Mientras Rikus salía al pasillo, Neeva empujó a Boaz hacia una jaula situada a poca distancia. Un potente olor acre salía de ella.
—Rikus, a lo mejor podríamos arrojar a Boaz a un raakle en lugar de al gaj —sugirió la mujer.
¡No, Rikus!, gimió el gaj. ¡Lo prometiste!
El entrenador se echó hacia atrás, y sus ojos se vidriaron de espanto. Rikus no lo culpó por sentir miedo. Los raakles eran aves de brillantes colores del tamaño de un semigigante, pero sus bocas eran unos cortos picos tubulares no más anchos que el dedo de un hombre. Para digerir a sus presas, estas criaturas las sujetaban primero con sus poderosas garras de tres dedos, para luego escupir sobre ellas una especie de ácido pegajoso. Este líquido convertía tanto huesos como carne en un limo pulposo que el pájaro chupaba mediante su pequeña boca.
Aunque le habría gustado escuchar los gritos de Boaz al padecer la terrible agonía de ser digerido vivo, Rikus sacudió la cabeza negativamente.
—Di mi palabra —explicó—. Además, ser comido por un raakle no puede compararse al dolor que el gaj provocará al cerebro de Boaz.
—Si tú lo dices… —Neeva empujó a su prisionero hacia la jaula del gaj.
Rikus posó una mano sobre el hombro de su compañera y meneó la cabeza.
—Yo lo llevaré —anunció. Sustituyó con su mano la que Neeva había utilizado para mantener cerrada la sangrante boca de Boaz—. Quiero el placer de entregarlo al gaj yo mismo.
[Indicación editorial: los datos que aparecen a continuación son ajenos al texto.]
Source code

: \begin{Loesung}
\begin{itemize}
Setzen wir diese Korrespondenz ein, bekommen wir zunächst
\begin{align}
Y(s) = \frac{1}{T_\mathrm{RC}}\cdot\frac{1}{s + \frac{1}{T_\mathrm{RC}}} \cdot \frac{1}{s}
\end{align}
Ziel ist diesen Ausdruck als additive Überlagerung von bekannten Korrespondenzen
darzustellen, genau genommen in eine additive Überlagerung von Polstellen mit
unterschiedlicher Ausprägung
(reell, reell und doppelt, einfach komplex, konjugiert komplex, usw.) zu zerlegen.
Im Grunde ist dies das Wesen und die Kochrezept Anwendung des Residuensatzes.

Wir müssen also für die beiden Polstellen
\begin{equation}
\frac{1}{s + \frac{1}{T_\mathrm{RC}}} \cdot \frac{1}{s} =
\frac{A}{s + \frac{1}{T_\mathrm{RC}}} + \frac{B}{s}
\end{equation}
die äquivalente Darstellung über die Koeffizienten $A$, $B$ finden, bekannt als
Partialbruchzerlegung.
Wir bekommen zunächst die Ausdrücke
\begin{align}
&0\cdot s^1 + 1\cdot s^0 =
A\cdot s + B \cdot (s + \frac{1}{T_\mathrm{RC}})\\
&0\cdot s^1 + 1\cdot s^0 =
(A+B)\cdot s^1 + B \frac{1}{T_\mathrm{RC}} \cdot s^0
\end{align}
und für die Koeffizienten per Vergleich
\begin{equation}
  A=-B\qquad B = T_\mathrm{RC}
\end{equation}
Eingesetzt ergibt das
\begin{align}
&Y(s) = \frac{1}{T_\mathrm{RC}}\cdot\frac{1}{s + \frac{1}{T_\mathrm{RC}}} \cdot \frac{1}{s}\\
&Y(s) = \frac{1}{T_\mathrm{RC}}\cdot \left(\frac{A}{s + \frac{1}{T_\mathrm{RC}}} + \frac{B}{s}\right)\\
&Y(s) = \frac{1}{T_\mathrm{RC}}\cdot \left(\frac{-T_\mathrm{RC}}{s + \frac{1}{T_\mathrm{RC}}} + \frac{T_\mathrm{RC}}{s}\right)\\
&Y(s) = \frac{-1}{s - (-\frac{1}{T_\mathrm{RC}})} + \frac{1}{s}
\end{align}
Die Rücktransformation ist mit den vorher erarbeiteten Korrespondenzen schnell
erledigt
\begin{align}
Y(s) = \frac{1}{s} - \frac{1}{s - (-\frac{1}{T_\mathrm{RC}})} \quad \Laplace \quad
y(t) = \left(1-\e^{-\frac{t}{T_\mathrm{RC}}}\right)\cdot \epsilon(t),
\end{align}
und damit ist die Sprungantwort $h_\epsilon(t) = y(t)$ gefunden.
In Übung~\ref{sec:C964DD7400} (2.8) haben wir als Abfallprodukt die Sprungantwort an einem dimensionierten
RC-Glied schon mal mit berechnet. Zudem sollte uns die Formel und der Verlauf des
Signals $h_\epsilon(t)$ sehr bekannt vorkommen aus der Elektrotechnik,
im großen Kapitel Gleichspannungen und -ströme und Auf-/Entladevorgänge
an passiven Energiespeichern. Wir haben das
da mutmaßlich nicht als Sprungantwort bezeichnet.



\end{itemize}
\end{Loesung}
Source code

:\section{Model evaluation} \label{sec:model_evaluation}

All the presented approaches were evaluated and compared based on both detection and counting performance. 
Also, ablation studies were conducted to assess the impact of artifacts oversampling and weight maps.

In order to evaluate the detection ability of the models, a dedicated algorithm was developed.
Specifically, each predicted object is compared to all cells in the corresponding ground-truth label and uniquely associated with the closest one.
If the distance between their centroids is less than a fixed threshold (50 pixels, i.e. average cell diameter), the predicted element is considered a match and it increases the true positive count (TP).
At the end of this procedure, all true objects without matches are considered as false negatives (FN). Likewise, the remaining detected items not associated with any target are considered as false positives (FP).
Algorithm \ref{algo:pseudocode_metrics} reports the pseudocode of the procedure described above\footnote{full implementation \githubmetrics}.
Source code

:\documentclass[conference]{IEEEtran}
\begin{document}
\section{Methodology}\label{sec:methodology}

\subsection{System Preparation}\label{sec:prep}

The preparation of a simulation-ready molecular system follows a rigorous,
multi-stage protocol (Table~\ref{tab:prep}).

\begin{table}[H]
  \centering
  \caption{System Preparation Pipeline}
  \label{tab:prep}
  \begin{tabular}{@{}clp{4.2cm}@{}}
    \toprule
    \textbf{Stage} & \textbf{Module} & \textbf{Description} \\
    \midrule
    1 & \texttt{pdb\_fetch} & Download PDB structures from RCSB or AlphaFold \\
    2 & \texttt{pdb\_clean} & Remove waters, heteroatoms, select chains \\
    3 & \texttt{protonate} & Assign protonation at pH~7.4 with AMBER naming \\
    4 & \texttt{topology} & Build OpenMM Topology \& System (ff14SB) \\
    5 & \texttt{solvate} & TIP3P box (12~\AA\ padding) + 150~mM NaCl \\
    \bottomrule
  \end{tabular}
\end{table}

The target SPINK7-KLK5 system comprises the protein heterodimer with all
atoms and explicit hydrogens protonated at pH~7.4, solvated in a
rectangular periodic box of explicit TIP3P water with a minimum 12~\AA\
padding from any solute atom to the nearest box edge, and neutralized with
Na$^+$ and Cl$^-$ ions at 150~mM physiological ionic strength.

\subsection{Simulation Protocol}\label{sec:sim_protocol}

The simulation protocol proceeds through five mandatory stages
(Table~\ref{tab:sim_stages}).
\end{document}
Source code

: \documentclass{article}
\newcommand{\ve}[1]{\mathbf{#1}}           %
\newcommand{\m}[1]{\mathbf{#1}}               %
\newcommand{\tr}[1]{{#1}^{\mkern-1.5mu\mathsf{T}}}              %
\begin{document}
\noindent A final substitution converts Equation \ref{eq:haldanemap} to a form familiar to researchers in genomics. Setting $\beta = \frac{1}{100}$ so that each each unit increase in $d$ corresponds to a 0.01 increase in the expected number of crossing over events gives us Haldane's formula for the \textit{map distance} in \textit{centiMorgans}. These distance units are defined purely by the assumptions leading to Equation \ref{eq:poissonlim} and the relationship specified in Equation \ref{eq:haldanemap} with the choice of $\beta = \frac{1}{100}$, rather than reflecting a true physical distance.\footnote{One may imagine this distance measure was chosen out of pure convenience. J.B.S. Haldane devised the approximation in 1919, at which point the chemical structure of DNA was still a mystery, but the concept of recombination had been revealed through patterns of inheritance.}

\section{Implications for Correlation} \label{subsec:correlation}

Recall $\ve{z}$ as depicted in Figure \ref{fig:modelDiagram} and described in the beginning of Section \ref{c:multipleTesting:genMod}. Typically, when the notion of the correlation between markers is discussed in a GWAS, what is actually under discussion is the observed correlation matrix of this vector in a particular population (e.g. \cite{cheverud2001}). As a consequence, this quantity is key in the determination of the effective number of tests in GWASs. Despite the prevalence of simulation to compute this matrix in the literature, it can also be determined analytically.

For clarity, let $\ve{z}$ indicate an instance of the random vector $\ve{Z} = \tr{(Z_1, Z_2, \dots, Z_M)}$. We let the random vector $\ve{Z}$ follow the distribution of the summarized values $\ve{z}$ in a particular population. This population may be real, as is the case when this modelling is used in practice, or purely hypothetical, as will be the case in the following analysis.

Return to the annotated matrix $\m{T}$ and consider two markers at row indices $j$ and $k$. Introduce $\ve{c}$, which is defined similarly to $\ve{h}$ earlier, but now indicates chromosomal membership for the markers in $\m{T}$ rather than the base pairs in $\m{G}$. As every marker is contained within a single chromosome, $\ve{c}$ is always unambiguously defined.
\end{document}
El gaj proyectó las mandíbulas hacia el pasillo tanto como pudo, mientras Rikus se acercaba a la jaula.
Boaz farfulló algo al mul. Aunque el entrenador hacía todo lo posible por parecer amenazador y seguro de sí mismo, el terror y el pánico le ablandaban las afiladas facciones.
El gladiador apartó la mano que cubría la boca del semielfo lo justo para poder oír lo que éste tenía que decir.
—No os saldréis con la vuestra —siseó Boaz—. Tithian averiguará lo sucedido, y Neeva será quien pagará por ello.
—Tú eres el único que va a pagar —lo interrumpió Rikus, aplastando un puño contra la caja torácica del semielfo. Boaz lanzó un grito y empezó a respirar con dificultad.
¡Por favor, Rikus!, suplicó el gaj. Entrégamelo ahora.
Boaz intentó pedir ayuda, pero, con las costillas y los dientes rotos, sólo brotaban murmullos incoherentes de sus labios. Rikus sonrió y empujó al semielfo al otro lado del pasillo. Las dentadas mandíbulas del gaj se cerraron sobre el abdomen del entrenador, y un par de antenas en forma de látigo surgieron de la jaula para enrollarse alrededor de la frente de su víctima.
A pesar de sus heridas, Boaz encontró las energías suficientes para gritar.